Fonda Portales, manager of the university’s art collection and World Museum curator, as well as Steve Cutchin from the Department of Computer Science, Karen Doty from Games, Interactive Media and Mobile, and four students from those departments, traveled to Los Angeles on June 17 armed with a collection of cameras and video equipment. They worked with staff at California State University Los Angeles to digitize artifacts from the CSULA collections for the World Museum, including scholarly texts on Mesoamerica and facsimiles of image-rich Aztec texts.
“The collections share the heart of the historical memory of Mexico with the people of the United States. We hope that many students, teachers, researchers and people of all trades of life will use these books,” said Manuel Aguilar-Moreno, a professor of art history at CSULA.
The digitized materials will be available to scholars at CSULA as well as Boise State, helping build a partnership between the universities. The project is a “pioneering and cutting edge undertaking,” said Aguilar-Moreno.
“It will set the example for other institutions to utilize new technologies in creative ways that, in addition to establishing ties between our academic institutions, will contribute to strengthen the understanding of other cultures,” he said.
Digitizing texts — some of which are more than a century old and fragile — will also help preserve them. The process will allow for the addition of interpretive material to enhance the digital texts, Portales said. That could include images, commentary, animations and more.
After Los Angeles, the Boise State students and faculty traveled to San Francisco. They spent time at the San Francisco Art Institute photographing high-resolution panoramas to create a 3D version of The Making of a Fresco Showing the Building of a City, a mural painted on site in 1931 by Mexican artist Diego Rivera.
The crew also photographed public art in Santa Monica, Beverly Hills, Downtown Los Angeles and in San Francisco, including a mural on the exterior of The Women’s Building in the Mission District. The mural features images of Guanyin, the East Asian goddess of mercy and compassion, Hanan Ashrawi, the Palestinian scholar and legislator, Georgia O’Keefe, the American painter, and many others.
The photographic process to create virtual reality experiences is intense. It requires several hours to photograph a single work — capturing it from all angles, from underneath, from above, and even from across the street in the case of outside, public art. GIMM students also shot video, so the university will have images in many formats, said Portales.
Portales hopes to build Boise State’s digital art collection from more site visits like the visit to California, depending on schedules and funding.
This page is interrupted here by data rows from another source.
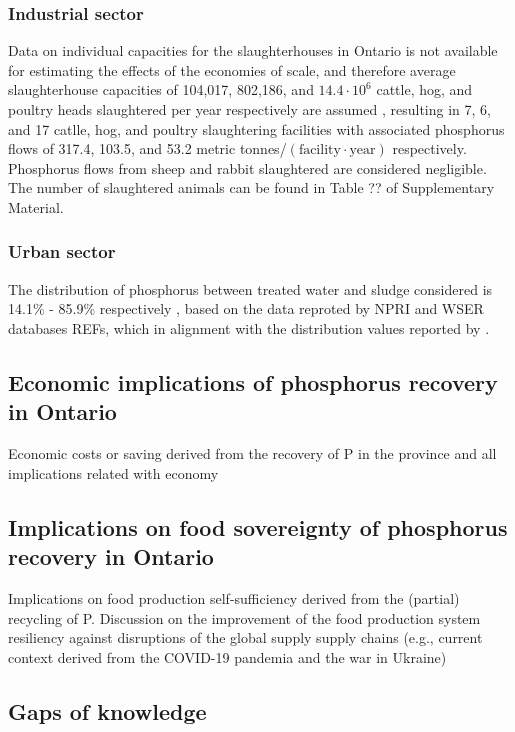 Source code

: \documentclass[authoryear]{elsarticle}
\begin{document}
\subsubsection{Industrial sector}
Data on individual capacities for the slaughterhouses in Ontario is not available for estimating the effects of the economies of scale, and therefore average slaughterhouse capacities of 104,017, 802,186, and $14.4 \cdot 10^6$ cattle, hog, and poultry heads slaughtered per year respectively are assumed \citep{SlaughterhouseDistribution, SlaughterhousePoultryAverageSize}, resulting in 7, 6, and 17 catlle, hog, and poultry slaughtering facilities with associated phosphorus flows of 317.4, 103.5, and 53.2 metric tonnes/$\left(\text{facility} \cdot \text{year}\right) $ respectively. Phosphorus flows from sheep and rabbit slaughtered are considered negligible. The number of slaughtered animals can be found in Table ?? of Supplementary Material.

\subsubsection{Urban sector}
The distribution of phosphorus between treated water and sludge considered is 14.1\% - 85.9\% respectively \citep{PFlows_Ontario}, based on the data reproted by NPRI and WSER databases REFs, which in alignment with the distribution values reported by \citep{egle_phosphorus_2016}.

\subsection{Economic implications of phosphorus recovery in Ontario}
Economic costs or saving derived from the recovery of P in the province and all implications related with economy

\subsection{Implications on food sovereignty of phosphorus recovery in Ontario}
Implications on food production self-sufficiency derived from the (partial) recycling of P. Discussion on the improvement of the food production system resiliency against disruptions of the global supply supply chains  (e.g., current context derived from the COVID-19 pandemia and the war in Ukraine)

\subsection{Gaps of knowledge}
\end{document}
Images will also come from museums that have made their collections available to the public. That includes institutions like the Rijksmuseum in Amsterdam, home to 250,000 pieces, including masterpieces by Rembrandt, Vermeer, and Van Gogh.
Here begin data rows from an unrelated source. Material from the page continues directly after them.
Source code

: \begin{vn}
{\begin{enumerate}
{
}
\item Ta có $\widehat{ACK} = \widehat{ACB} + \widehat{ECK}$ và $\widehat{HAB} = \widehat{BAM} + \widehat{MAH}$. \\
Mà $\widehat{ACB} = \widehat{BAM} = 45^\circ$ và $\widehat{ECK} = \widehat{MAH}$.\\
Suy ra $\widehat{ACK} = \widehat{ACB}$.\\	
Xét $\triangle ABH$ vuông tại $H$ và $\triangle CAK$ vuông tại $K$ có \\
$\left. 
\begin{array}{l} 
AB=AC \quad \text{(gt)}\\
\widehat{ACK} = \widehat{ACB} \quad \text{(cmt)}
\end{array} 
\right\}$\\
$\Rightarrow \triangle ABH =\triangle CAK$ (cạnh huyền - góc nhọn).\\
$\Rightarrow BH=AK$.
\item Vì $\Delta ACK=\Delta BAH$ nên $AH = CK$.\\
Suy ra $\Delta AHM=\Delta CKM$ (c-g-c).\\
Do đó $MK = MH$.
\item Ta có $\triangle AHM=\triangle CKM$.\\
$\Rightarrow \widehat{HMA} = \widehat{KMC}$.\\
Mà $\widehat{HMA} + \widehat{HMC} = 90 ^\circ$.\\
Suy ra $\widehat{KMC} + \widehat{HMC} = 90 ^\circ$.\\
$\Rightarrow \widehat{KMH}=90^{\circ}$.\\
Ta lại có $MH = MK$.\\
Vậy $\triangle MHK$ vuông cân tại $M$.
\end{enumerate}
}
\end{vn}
Portales wants to make the World Museum art collection as diverse as possible by including pieces from many cultures and traditions. Photographing the Mesoamerican texts and the Rivera mural represents a step in that direction — a nod to the long history of Latino art, and to the growing Latino community in the Treasure Valley.
“We want to show works that people can relate to,” said Portales.
The World Museum isn’t intended as a substitute for seeing art in real spaces, she added. Rather, she hopes the museum and its growing collection will inspire more cultural curiosity in the Boise State community.